### [Data supplied]
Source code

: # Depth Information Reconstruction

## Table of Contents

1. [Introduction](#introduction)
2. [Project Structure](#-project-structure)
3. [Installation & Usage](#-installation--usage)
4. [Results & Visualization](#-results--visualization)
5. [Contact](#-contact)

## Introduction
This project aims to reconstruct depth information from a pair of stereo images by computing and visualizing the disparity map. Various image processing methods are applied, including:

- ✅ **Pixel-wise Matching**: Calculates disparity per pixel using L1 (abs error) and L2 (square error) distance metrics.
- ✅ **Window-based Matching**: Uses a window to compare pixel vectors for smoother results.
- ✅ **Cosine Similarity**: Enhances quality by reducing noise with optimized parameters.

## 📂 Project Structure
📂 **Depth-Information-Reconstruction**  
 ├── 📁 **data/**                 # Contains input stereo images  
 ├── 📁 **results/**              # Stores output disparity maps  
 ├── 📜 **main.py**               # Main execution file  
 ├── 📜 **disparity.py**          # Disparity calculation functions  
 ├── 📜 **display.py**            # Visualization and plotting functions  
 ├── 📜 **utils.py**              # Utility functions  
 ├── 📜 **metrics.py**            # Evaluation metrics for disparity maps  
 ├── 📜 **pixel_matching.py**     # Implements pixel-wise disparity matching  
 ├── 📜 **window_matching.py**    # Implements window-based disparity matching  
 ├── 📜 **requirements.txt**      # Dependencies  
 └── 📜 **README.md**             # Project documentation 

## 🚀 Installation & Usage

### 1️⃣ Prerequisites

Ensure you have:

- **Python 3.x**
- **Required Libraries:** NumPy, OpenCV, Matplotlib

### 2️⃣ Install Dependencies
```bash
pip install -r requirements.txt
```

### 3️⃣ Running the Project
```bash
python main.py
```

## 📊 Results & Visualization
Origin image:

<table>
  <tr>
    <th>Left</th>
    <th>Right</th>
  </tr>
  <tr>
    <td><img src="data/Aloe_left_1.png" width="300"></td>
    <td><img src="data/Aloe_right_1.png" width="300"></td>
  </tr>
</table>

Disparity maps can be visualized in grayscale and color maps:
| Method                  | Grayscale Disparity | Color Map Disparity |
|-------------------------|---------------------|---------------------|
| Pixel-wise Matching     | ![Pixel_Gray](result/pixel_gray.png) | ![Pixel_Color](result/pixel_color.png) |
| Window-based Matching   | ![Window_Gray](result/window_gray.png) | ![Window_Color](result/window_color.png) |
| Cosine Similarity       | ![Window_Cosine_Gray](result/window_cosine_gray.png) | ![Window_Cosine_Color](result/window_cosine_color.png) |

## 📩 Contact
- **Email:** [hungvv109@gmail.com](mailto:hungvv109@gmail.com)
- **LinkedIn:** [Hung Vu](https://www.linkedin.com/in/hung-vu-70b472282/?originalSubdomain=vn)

### [Exercise objective]
Transcribe the records above exactly, keeping every line.

### [Result]
Source code

: # Depth Information Reconstruction

## Table of Contents

1. [Introduction](#introduction)
2. [Project Structure](#-project-structure)
3. [Installation & Usage](#-installation--usage)
4. [Results & Visualization](#-results--visualization)
5. [Contact](#-contact)

## Introduction
This project aims to reconstruct depth information from a pair of stereo images by computing and visualizing the disparity map. Various image processing methods are applied, including:

- ✅ **Pixel-wise Matching**: Calculates disparity per pixel using L1 (abs error) and L2 (square error) distance metrics.
- ✅ **Window-based Matching**: Uses a window to compare pixel vectors for smoother results.
- ✅ **Cosine Similarity**: Enhances quality by reducing noise with optimized parameters.

## 📂 Project Structure
📂 **Depth-Information-Reconstruction**  
 ├── 📁 **data/**                 # Contains input stereo images  
 ├── 📁 **results/**              # Stores output disparity maps  
 ├── 📜 **main.py**               # Main execution file  
 ├── 📜 **disparity.py**          # Disparity calculation functions  
 ├── 📜 **display.py**            # Visualization and plotting functions  
 ├── 📜 **utils.py**              # Utility functions  
 ├── 📜 **metrics.py**            # Evaluation metrics for disparity maps  
 ├── 📜 **pixel_matching.py**     # Implements pixel-wise disparity matching  
 ├── 📜 **window_matching.py**    # Implements window-based disparity matching  
 ├── 📜 **requirements.txt**      # Dependencies  
 └── 📜 **README.md**             # Project documentation 

## 🚀 Installation & Usage

### 1️⃣ Prerequisites

Ensure you have:

- **Python 3.x**
- **Required Libraries:** NumPy, OpenCV, Matplotlib

### 2️⃣ Install Dependencies
```bash
pip install -r requirements.txt
```

### 3️⃣ Running the Project
```bash
python main.py
```

## 📊 Results & Visualization
Origin image:

<table>
  <tr>
    <th>Left</th>
    <th>Right</th>
  </tr>
  <tr>
    <td><img src="data/Aloe_left_1.png" width="300"></td>
    <td><img src="data/Aloe_right_1.png" width="300"></td>
  </tr>
</table>

Disparity maps can be visualized in grayscale and color maps:
| Method                  | Grayscale Disparity | Color Map Disparity |
|-------------------------|---------------------|---------------------|
| Pixel-wise Matching     | ![Pixel_Gray](result/pixel_gray.png) | ![Pixel_Color](result/pixel_color.png) |
| Window-based Matching   | ![Window_Gray](result/window_gray.png) | ![Window_Color](result/window_color.png) |
| Cosine Similarity       | ![Window_Cosine_Gray](result/window_cosine_gray.png) | ![Window_Cosine_Color](result/window_cosine_color.png) |

## 📩 Contact
- **Email:** [hungvv109@gmail.com](mailto:hungvv109@gmail.com)
- **LinkedIn:** [Hung Vu](https://www.linkedin.com/in/hung-vu-70b472282/?originalSubdomain=vn)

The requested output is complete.